Polyploid - diploid coexistence in the greater duckweed Spirodela polyrhiza

Polyploidy, resulting from whole-genome duplication (WGD), is widespread among plants and originates in sympatry with their lower-ploidy progenitors. New polyploids can only succeed when they overcome the competitive disadvantage against their progenitors or through sufficient niche differentiation as resulting in a negative frequency dependent growth. Because polyploidy is frequently associated with cold, dry, and saline environments, stress is anticipated to be the key to polyploid success.

We examined the invasion of neotetraploid duckweed ( Spirodela polyrhiza ) strains in populations of their direct diploid progenitors, in control and salt stress conditions in replicated microcosms. We also tested the reverse scenario, that is, the invasion of diploids in neotetraploid populations, to determine if the initial proportion of tetraploids affects the outcome of competition.

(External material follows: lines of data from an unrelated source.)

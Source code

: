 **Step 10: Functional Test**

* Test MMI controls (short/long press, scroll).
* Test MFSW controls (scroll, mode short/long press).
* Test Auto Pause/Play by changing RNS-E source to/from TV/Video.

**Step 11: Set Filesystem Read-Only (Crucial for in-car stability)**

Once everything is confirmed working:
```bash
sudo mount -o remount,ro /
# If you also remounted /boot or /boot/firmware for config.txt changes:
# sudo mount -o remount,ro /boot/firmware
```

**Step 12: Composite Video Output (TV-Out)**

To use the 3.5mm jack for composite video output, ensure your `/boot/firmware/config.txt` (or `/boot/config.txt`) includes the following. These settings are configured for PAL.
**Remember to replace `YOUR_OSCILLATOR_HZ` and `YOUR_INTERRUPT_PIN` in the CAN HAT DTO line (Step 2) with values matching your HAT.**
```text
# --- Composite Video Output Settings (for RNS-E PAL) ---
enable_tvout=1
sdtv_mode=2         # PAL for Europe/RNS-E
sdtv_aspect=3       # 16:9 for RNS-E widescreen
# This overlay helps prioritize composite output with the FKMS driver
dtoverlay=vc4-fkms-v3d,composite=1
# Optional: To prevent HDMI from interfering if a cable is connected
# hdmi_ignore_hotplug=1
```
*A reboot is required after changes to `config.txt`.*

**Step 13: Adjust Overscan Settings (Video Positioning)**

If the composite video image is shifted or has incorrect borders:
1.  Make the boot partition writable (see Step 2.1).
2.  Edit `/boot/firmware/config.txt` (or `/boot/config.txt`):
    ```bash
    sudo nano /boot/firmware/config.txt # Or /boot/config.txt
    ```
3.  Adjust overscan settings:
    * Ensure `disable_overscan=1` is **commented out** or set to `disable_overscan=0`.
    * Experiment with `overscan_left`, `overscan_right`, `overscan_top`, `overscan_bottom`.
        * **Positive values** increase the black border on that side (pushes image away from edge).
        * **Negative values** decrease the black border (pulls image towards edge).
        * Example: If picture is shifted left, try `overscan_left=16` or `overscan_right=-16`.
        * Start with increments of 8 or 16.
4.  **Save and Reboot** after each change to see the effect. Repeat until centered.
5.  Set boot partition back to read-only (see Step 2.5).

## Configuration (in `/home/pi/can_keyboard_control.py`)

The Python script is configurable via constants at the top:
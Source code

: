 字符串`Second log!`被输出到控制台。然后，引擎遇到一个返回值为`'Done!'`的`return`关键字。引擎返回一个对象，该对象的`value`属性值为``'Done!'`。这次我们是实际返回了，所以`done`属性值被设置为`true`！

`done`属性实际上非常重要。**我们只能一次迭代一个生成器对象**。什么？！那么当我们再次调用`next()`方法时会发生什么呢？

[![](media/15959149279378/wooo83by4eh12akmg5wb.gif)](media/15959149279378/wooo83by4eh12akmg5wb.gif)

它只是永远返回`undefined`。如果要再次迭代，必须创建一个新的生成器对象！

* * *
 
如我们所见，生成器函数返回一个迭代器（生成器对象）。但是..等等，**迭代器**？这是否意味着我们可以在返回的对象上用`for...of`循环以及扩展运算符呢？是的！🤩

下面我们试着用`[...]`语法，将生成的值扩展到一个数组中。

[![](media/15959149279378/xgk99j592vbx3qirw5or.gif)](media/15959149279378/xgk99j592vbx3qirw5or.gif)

Our results showed that the proportion of tetraploids declined in all tetraploid and all diploid invasions and it did so at a different rate than expected from only differences in intrinsic growth rate. Salt stress affected the decline in tetraploid proportion differently across strains. We also found evidence for negative frequency dependent growth that, nonetheless, was insufficient to overcome competitive disadvantages of neopolyploids towards their diploid progenitor.

We showcase a robust quantitative pipeline from flow cytometry of mixed-ploidy populations to population model fitting. In doing so, we demonstrate the important effect of competition and frequency dependency on neopolyploid establishment. Therefore, we caution for inferring neopolyploid success from intrinsic growth rates alone.